Tax incentives for philanthropic contributions dropped this year, but the needs haven’t. Tax changes don’t make non-profits any less worthy of our charitable donations.




get in the spirit of the holidays and extend your time or money to non-profits that depend on your contribution, no matter the tax implications.



Bah Hum Budget!?

Giving Tuesday is (supposed to be) a day where non-profits have galvanized their fundraising and development efforts to round out the year. This genius idea, as I’m sure you’ve seen, is simple: after the American masses dropped bundles of cash on holiday presents for everyone on their list, they pick charities with missions near and dear to them and contribute the Tuesday following Thanksgiving.

Several non-profits are reporting that contribution amounts are down this year. Even though the nation reports a record amount of giving. Personally, I sit on the board of a non-profit that experienced a TWO-THIRDS DROP in contributions. But why?

If you missed out on donating I have a solution that can really become an invaluable experience for your family.

NOTE: While Giving Tuesday overall raised a record $380 million in a record-breaking year. I hear many organizations facing concerns and individuals expressing hesitation to donate.

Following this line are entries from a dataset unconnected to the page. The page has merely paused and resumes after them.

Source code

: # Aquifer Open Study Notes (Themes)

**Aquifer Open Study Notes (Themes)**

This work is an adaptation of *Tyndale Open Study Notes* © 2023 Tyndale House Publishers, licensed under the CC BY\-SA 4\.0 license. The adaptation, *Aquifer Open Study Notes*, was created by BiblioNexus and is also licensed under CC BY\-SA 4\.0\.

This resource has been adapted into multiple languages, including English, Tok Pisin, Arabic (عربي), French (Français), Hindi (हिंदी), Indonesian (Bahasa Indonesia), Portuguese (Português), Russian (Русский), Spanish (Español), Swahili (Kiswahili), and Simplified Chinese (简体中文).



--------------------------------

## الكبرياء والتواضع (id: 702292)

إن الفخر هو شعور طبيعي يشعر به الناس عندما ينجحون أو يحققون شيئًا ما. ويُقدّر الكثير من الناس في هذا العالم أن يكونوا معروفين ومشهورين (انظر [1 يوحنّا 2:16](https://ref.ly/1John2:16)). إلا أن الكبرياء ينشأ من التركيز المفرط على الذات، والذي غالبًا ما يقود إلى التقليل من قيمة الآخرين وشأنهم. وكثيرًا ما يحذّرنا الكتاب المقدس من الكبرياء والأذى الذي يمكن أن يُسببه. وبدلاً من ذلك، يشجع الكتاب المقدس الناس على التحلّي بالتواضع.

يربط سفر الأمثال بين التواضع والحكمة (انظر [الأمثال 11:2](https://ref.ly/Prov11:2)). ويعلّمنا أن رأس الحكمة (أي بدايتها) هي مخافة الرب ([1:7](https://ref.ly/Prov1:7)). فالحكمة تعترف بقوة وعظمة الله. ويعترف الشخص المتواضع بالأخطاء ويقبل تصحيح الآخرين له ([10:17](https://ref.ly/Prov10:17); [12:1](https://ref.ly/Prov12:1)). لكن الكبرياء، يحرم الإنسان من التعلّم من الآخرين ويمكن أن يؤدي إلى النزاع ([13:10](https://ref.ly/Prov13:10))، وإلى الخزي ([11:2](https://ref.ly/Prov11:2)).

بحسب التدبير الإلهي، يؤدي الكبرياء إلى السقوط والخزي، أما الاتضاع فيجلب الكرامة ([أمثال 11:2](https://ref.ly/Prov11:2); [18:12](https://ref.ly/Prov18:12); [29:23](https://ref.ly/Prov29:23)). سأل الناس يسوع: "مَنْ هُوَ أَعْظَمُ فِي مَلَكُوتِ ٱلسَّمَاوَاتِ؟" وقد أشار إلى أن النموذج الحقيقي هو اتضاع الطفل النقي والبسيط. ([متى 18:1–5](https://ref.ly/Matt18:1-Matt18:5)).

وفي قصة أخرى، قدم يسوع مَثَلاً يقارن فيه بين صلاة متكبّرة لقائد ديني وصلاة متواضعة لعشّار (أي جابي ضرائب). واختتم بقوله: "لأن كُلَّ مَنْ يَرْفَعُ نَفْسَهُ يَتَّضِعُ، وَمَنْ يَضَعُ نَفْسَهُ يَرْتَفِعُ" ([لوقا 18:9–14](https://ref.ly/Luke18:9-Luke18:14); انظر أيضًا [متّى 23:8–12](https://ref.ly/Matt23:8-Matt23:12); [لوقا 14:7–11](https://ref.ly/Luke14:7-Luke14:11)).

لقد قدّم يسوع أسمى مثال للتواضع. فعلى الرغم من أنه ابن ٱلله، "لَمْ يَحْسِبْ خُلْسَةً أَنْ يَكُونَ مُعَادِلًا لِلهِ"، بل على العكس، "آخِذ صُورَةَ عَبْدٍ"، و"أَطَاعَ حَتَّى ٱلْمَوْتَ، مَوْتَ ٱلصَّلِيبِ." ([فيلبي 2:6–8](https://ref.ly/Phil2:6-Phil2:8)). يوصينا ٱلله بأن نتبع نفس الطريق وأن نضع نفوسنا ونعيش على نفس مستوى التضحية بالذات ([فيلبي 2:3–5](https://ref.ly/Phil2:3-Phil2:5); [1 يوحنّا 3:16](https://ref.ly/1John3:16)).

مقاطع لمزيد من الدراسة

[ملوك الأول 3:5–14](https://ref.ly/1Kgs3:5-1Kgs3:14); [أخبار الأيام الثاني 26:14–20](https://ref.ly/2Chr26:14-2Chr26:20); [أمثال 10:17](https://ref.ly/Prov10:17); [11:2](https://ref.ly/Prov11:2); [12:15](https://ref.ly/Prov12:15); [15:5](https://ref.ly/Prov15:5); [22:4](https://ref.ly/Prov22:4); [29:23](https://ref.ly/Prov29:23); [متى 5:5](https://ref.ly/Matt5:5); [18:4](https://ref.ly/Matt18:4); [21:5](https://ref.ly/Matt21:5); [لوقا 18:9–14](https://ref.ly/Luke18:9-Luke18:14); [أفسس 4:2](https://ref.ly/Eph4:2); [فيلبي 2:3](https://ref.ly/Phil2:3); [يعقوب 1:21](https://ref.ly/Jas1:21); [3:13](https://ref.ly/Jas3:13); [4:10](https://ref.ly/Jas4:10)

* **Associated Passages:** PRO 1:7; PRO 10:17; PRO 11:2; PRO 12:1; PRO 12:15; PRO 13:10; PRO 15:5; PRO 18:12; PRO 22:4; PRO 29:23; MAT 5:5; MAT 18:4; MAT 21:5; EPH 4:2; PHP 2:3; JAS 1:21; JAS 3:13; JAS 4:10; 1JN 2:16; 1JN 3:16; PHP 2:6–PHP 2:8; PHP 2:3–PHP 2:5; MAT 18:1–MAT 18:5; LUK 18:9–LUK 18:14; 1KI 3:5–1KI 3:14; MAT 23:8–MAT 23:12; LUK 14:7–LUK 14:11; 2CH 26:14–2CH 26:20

Let me “Give” You My Thoughts on this bitter trend & a Better Way to end your year

We can’t blame Scrooge for being a Christmas giving downer nor can we draw a solid line between the new tax laws and Giving Tuesday, but the new deductions do remove the tax incentive out of giving.

Those who know their way around a charitable donation know that it’s tax deductible and the standard deduction was recently doubled. For a lot of folks who itemized, every dollar they gave was a straight line tax deduction. But if you’re someone who’s going to be better off this year and you’re not going to itemize, you don’t have as much of a tax incentive to give.

Wealthier folks saw a massive increase in the estate tax allowance. Meaning, if you die tomorrow, the IRS will tax you, but you still get to keep a certain amount of money with out getting taxed. There’s a certain threshold where you get taxed and that threshold went way up.


People from every end of the political spectrum listen to this show (trust me, I get letters from you), but I’m specifically addressing conservative leaning folks: now’s the chance to prove your point that the government shouldn’t meddle in social and welfare programs and those programs can just as well be sustained by individuals and corporations.

Take this opportunity to shine while proving your case and start opening your wallets to give.

What can you give to make up for that gap?

It’s the Perfect Time for a *New Christmas Tradition

Okay, if you know me, you know I love Christmas. Like A LOT.

I love egg nog, Christmas music and putting presents under the tree for my children. But I wrestle with the notion that my wife and I are spoiling our kids while still wanting to make their Christmases memorable. Sound familiar?

We’ve instated a wonderful Christmas tradition that I highly recommend and we’ve begun to take a portion of the Christmas gift budget and make a charitable contribution to a non-profit that we’ve decided on as a family.

your children are more likely develop lasting memories from the Christmases your family supported a non-profit’s mission and not the $85 video game.

Let’s give from our heart and our head.

If you’re convinced and will join my family in making a donation this year but don’t know where to start, scope out Charity Navigator or GuideStar for ways to intelligently give with confidence to certified 501c3 in a range of impact areas.

Also, if you’re in the Atlanta area (where we hold our main office) we have some favorites we would love to introduce you to! Many of which have been on our show as featured spotlights, interview guests, and more.


What are you passionate about and what non-profits in your area are making a difference? Join in.